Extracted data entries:
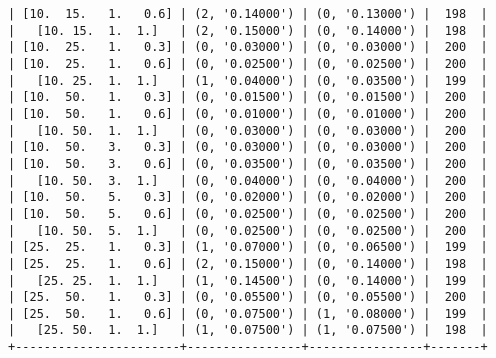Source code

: \documentclass{article}
\begin{document}
\begin{verbatim}
| [10.  15.   1.   0.6] | (2, '0.14000') | (0, '0.13000') |  198  |
|   [10. 15.  1.  1.]   | (2, '0.15000') | (0, '0.14000') |  198  |
| [10.  25.   1.   0.3] | (0, '0.03000') | (0, '0.03000') |  200  |
| [10.  25.   1.   0.6] | (0, '0.02500') | (0, '0.02500') |  200  |
|   [10. 25.  1.  1.]   | (1, '0.04000') | (0, '0.03500') |  199  |
| [10.  50.   1.   0.3] | (0, '0.01500') | (0, '0.01500') |  200  |
| [10.  50.   1.   0.6] | (0, '0.01000') | (0, '0.01000') |  200  |
|   [10. 50.  1.  1.]   | (0, '0.03000') | (0, '0.03000') |  200  |
| [10.  50.   3.   0.3] | (0, '0.03000') | (0, '0.03000') |  200  |
| [10.  50.   3.   0.6] | (0, '0.03500') | (0, '0.03500') |  200  |
|   [10. 50.  3.  1.]   | (0, '0.04000') | (0, '0.04000') |  200  |
| [10.  50.   5.   0.3] | (0, '0.02000') | (0, '0.02000') |  200  |
| [10.  50.   5.   0.6] | (0, '0.02500') | (0, '0.02500') |  200  |
|   [10. 50.  5.  1.]   | (0, '0.02500') | (0, '0.02500') |  200  |
| [25.  25.   1.   0.3] | (1, '0.07000') | (0, '0.06500') |  199  |
| [25.  25.   1.   0.6] | (2, '0.15000') | (0, '0.14000') |  198  |
|   [25. 25.  1.  1.]   | (1, '0.14500') | (0, '0.14000') |  199  |
| [25.  50.   1.   0.3] | (0, '0.05500') | (0, '0.05500') |  200  |
| [25.  50.   1.   0.6] | (0, '0.07500') | (1, '0.08000') |  199  |
|   [25. 50.  1.  1.]   | (1, '0.07500') | (1, '0.07500') |  198  |
+-----------------------+----------------+----------------+-------+
\end{verbatim}
\end{document}
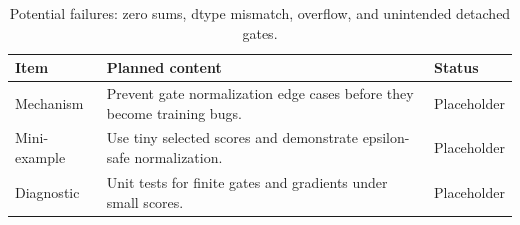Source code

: \begin{table}[H]
\centering
\caption{Potential failures: zero sums, dtype mismatch, overflow, and unintended detached gates.}
\label{tab:ch05-numerical-stability-in-top-k-gates}
\begin{tabularx}{\textwidth}{p{}X p{}}
\toprule
Item & Planned content & Status \\
\midrule
Mechanism & Prevent gate normalization edge cases before they become training bugs. & Placeholder \\
Mini-example & Use tiny selected scores and demonstrate epsilon-safe normalization. & Placeholder \\
Diagnostic & Unit tests for finite gates and gradients under small scores. & Placeholder \\
\bottomrule
\end{tabularx}
\end{table}
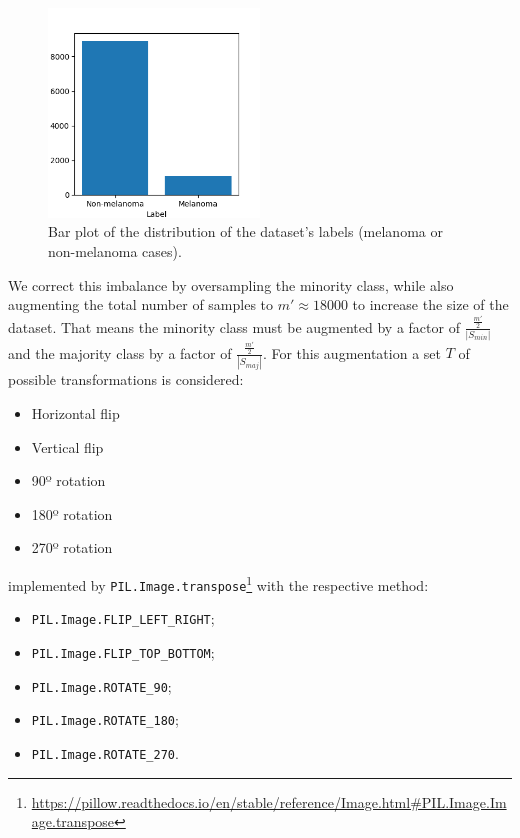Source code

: \begin{figure}[ht]
    \centering
    \includegraphics[width=0.5\textwidth]{figs/data_barplot.png}
    \caption{Bar plot of the distribution of the dataset's labels (melanoma or non-melanoma cases).}
    \label{fig:classimbalance}
\end{figure}

We correct this imbalance by oversampling the minority class, while also augmenting the total number of samples to $m' \approx 18000$ to increase the size of the dataset. That means the minority class must be augmented by a factor of $\frac{\frac{m'}{2}}{|S_{min}|}$ and the majority class by a factor of $\frac{\frac{m'}{2}}{|S_{maj}|}$. For this augmentation a set $T$ of possible transformations is considered:

\begin{itemize}
    \item Horizontal flip
    \item Vertical flip
    \item 90º rotation
    \item 180º rotation
    \item 270º rotation
\end{itemize}

implemented by \verb|PIL.Image.transpose|\footnote{\url{https://pillow.readthedocs.io/en/stable/reference/Image.html\#PIL.Image.Image.transpose}} with the respective method:

\begin{itemize}
    \item \verb|PIL.Image.FLIP_LEFT_RIGHT|;
    \item \verb|PIL.Image.FLIP_TOP_BOTTOM|;
    \item \verb|PIL.Image.ROTATE_90|;
    \item \verb|PIL.Image.ROTATE_180|;
    \item \verb|PIL.Image.ROTATE_270|.
\end{itemize}

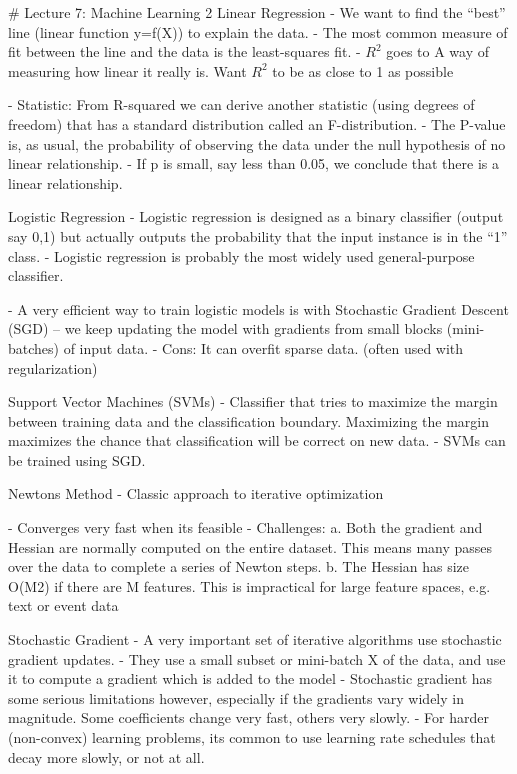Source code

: \documentclass[3pt,landscape]{article}
\begin{document}
\begin{multicols}{3}
\# Lecture 7: Machine Learning 2
Linear Regression
- We want to find the “best” line (linear function y=f(X)) to explain the data.
- The most common measure of fit between the line and the data is the least-squares fit. 
- $R^2$ goes to A way of measuring how linear it really is. Want $R^2$ to be as close to 1 as possible

- Statistic: From R-squared we can derive another statistic (using degrees of freedom) that has a standard distribution called an F-distribution.
  -  The P-value is, as usual, the probability of observing the data under the null hypothesis of no linear relationship. 
  - If p is small, say less than 0.05, we conclude that there is a linear relationship.

Logistic Regression
- Logistic regression is designed as a binary classifier (output say {0,1}) but actually outputs the probability that the input instance is in the “1” class. 
- Logistic regression is probably the most widely used general-purpose classifier. 

- A very efficient way to train logistic models is with Stochastic Gradient Descent (SGD) – we keep updating the model with gradients from small blocks (mini-batches) of input data. 
- Cons: It can overfit sparse data. (often used with regularization)

Support Vector Machines (SVMs)
- Classifier that tries to maximize the margin between training data and the classification boundary. Maximizing the margin maximizes the chance that classification will be correct on new data. 
- SVMs can be trained using SGD.

Newtons Method
- Classic approach to iterative optimization

- Converges very fast when its feasible 
- Challenges:
  a. Both the gradient and Hessian are normally computed on the entire dataset. This means many passes over the data to complete a series of Newton steps.
  b. The Hessian has size O(M2) if there are M features. This is impractical for large feature spaces, e.g. text or event data 

Stochastic Gradient 
- A very important set of iterative algorithms use stochastic gradient updates. 
- They use a small subset or mini-batch X of the data, and use it to compute a gradient which is added to the model 
- Stochastic gradient has some serious limitations however, especially if the gradients vary widely in magnitude. Some coefficients change very fast, others very slowly.
- For harder (non-convex) learning problems, its common to use learning rate schedules that decay more slowly, or not at all. 


\end{multicols}
\end{document}
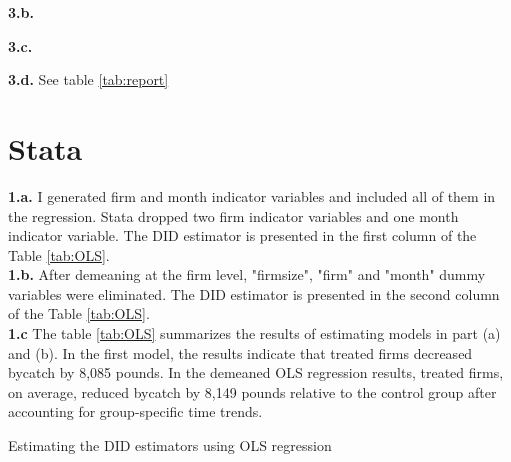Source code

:\documentclass{article}
\begin{document}
\noindent \textbf{3.b.} 

\noindent \textbf{3.c.} 

\noindent \textbf{3.d.} See table \ref{tab:report}




\section{Stata}

\noindent \textbf{1.a.} I generated firm and month indicator variables and included all of them in the regression. Stata dropped two firm indicator variables and one month indicator variable. The DID estimator is presented in the first column of the Table \ref{tab:OLS}. \\

\noindent \textbf{1.b.} After demeaning at the firm level, "firmsize", "firm" and "month" dummy variables were eliminated. The DID estimator is presented in the second column of the Table \ref{tab:OLS}. \\

\noindent \textbf{1.c} The table \ref{tab:OLS} summarizes the results of estimating models in part (a) and (b). In the first model, the results indicate that treated firms decreased bycatch by 8,085 pounds. In the demeaned OLS regression results, treated firms, on average, reduced bycatch by 8,149 pounds relative to the control group after accounting for group-specific time trends.

\begin{table}[]
    \centering
    
    \caption{Estimating the DID estimators using OLS regression}
    \label{tab:OLS}
\end{table}
\end{document}
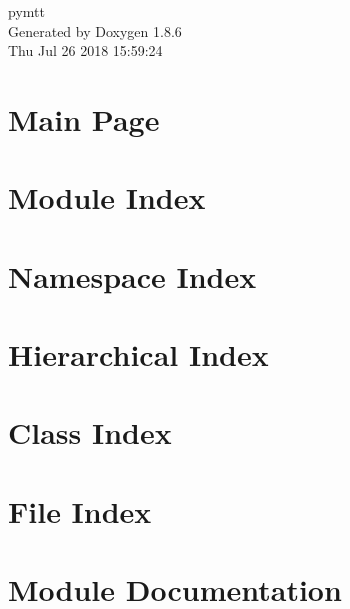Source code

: \documentclass[twoside]{book}
\newcommand{\clearemptydoublepage}{%
  \newpage{\pagestyle{empty}\cleardoublepage}%
}
\begin{document}
\hypersetup{pageanchor=false}
\begin{titlepage}
\vspace*{7cm}
\begin{center}%
{\Large pymtt }\\
\vspace*{1cm}
{\large Generated by Doxygen 1.8.6}\\
\vspace*{0.5cm}
{\small Thu Jul 26 2018 15:59:24}\\
\end{center}
\end{titlepage}
\clearemptydoublepage
\tableofcontents
\clearemptydoublepage
{}
\hypersetup{pageanchor=true}

\chapter{Main Page}
\label{index}\hypertarget{index}{}
\chapter{Module Index}

\chapter{Namespace Index}

\chapter{Hierarchical Index}

\chapter{Class Index}

\chapter{File Index}

\chapter{Module Documentation}






















\end{document}
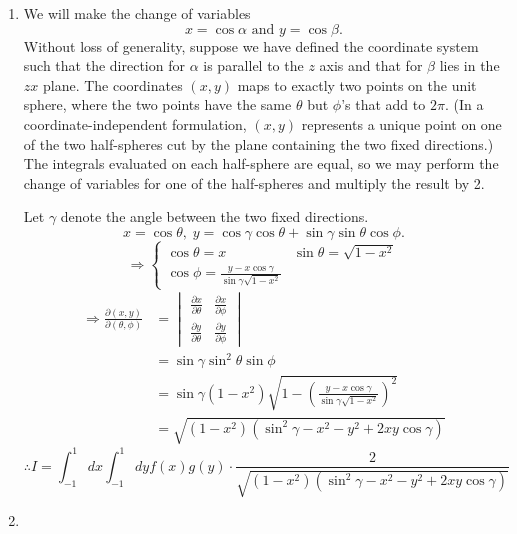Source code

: \item

\begin{enumerate}[wide, labelindent = 0pt, label = (\arabic*)]
\item 
We will make the change of variables
\[
    x = \cos\alpha \text{ and } y=\cos\beta.
\]
Without loss of generality, suppose we have defined the coordinate system
such that the direction for $\alpha$ is parallel to the $z$ axis
and that for $\beta$ lies in the $zx$ plane.
The coordinates $(x, y)$ maps to exactly two points on the unit sphere,
where the two points have the same $\theta$ but $\phi$'s that add to $2\pi$.
(In a coordinate-independent formulation, $(x, y)$ represents a unique point
on one of the two half-spheres cut by the plane containing the two fixed directions.)
The integrals evaluated on each half-sphere are equal,
so we may perform the change of variables for one of the half-spheres
and multiply the result by 2.

Let $\gamma$ denote the angle between the two fixed directions.
\[
    x = \cos\theta,\;
    y = \cos\gamma\cos\theta + \sin\gamma\sin\theta\cos\phi.
\]
\[
    \Rightarrow \begin{cases}
        \cos\theta = x & \sin\theta = \sqrt{1 - x^2} \\
        \cos\phi = \frac{y - x\cos\gamma}{\sin\gamma \sqrt{1 - x^2}}
    \end{cases}
\]
\begin{align*}
    \Rightarrow \frac{\partial(x, y)}{\partial(\theta,\phi)}
    &= \begin{vmatrix}
        \frac{\partial x}{\partial \theta} & \frac{\partial x}{\partial \phi} \\
        \frac{\partial y}{\partial \theta} & \frac{\partial y}{\partial \phi}
    \end{vmatrix} \\
    &= \sin\gamma \sin^2 \theta \sin\phi \\
    &= \sin\gamma \left( 1 - x^2 \right) \sqrt{
        1 - {\left(
            \frac{y - x\cos\gamma}{\sin\gamma \sqrt{1 - x^2}} 
        \right)}^2
    } \\
    &= \sqrt{\left( 1 - x^2 \right) \left(
        \sin^2 \gamma - x^2 - y^2 + 2xy\cos\gamma
    \right)}
\end{align*}
\[
    \therefore I
    = \int_{-1}^1 dx \int_{-1}^1 dy f(x) g(y) \cdot \frac{2}{
        \sqrt{\left( 1 - x^2 \right) \left(
            \sin^2 \gamma - x^2 - y^2 + 2xy\cos\gamma
        \right)}
    }
\]

\item
\notyet
\end{enumerate}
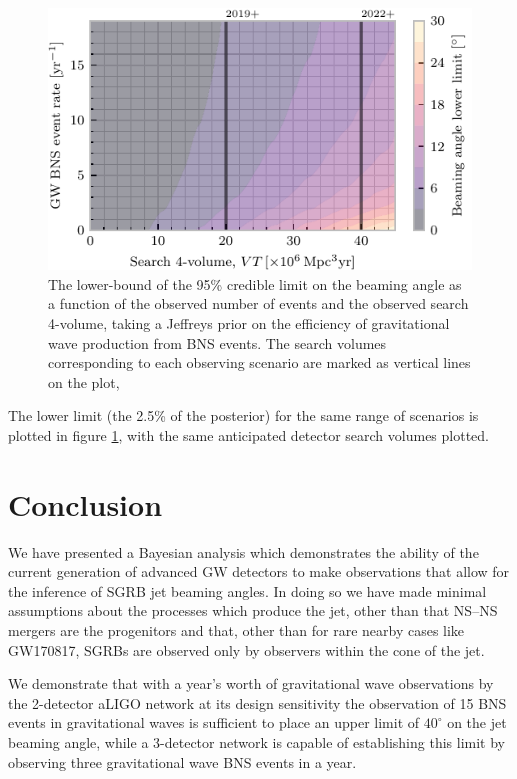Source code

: \documentclass[twocolumn,nofootinbib]{revtex4-1}
\newcommand{\BNS}{\ac{NS}--\ac{NS}\xspace}
\begin{document}
\begin{figure}
\centering
\includegraphics[width=\linewidth]{volume_v_nevents_lower.pdf}
\caption{\label{fig:volumevevents_lower} The lower-bound of the 95\%
  credible limit on the beaming angle as a function of the observed
  number of events and the observed search 4-volume, taking a Jeffreys
  prior on the efficiency of gravitational wave production from BNS
  events. The search volumes corresponding to each observing scenario
  are marked as vertical lines on the plot, }
\end{figure}

The lower limit (the 2.5\% of the posterior) for the same range of
scenarios is plotted in figure \ref{fig:volumevevents_lower}, with the
same anticipated detector search volumes plotted.

\section{Conclusion}

We have presented a Bayesian analysis which demonstrates the ability
of the current generation of advanced \ac{GW} detectors to make observations
that allow for the inference of \ac{SGRB} jet beaming angles. In doing so we
have made minimal assumptions about the processes which produce the jet, other
than that \BNS mergers are the progenitors and that, other than for rare nearby
cases like GW170817, \acp{SGRB} are observed only by observers within the cone
of the jet.

We demonstrate that with a year's worth of gravitational wave
observations by the 2-detector \ac{aLIGO} network at its design
sensitivity the observation of 15 BNS events in gravitational waves is
sufficient to place an upper limit of $40^{\circ}$ on the jet beaming
angle, while a 3-detector network is capable of establishing this
limit by observing three gravitational wave BNS events in a year.
\end{document}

## Aim of the task
Output, exactly and with nothing else, the lines from the line containing "observations by the" to the end of the entries.

## Solution for this task
observations by the 2-detector \ac{aLIGO} network at its design
sensitivity the observation of 15 BNS events in gravitational waves is
sufficient to place an upper limit of $40^{\circ}$ on the jet beaming
angle, while a 3-detector network is capable of establishing this
limit by observing three gravitational wave BNS events in a year.
\end{document}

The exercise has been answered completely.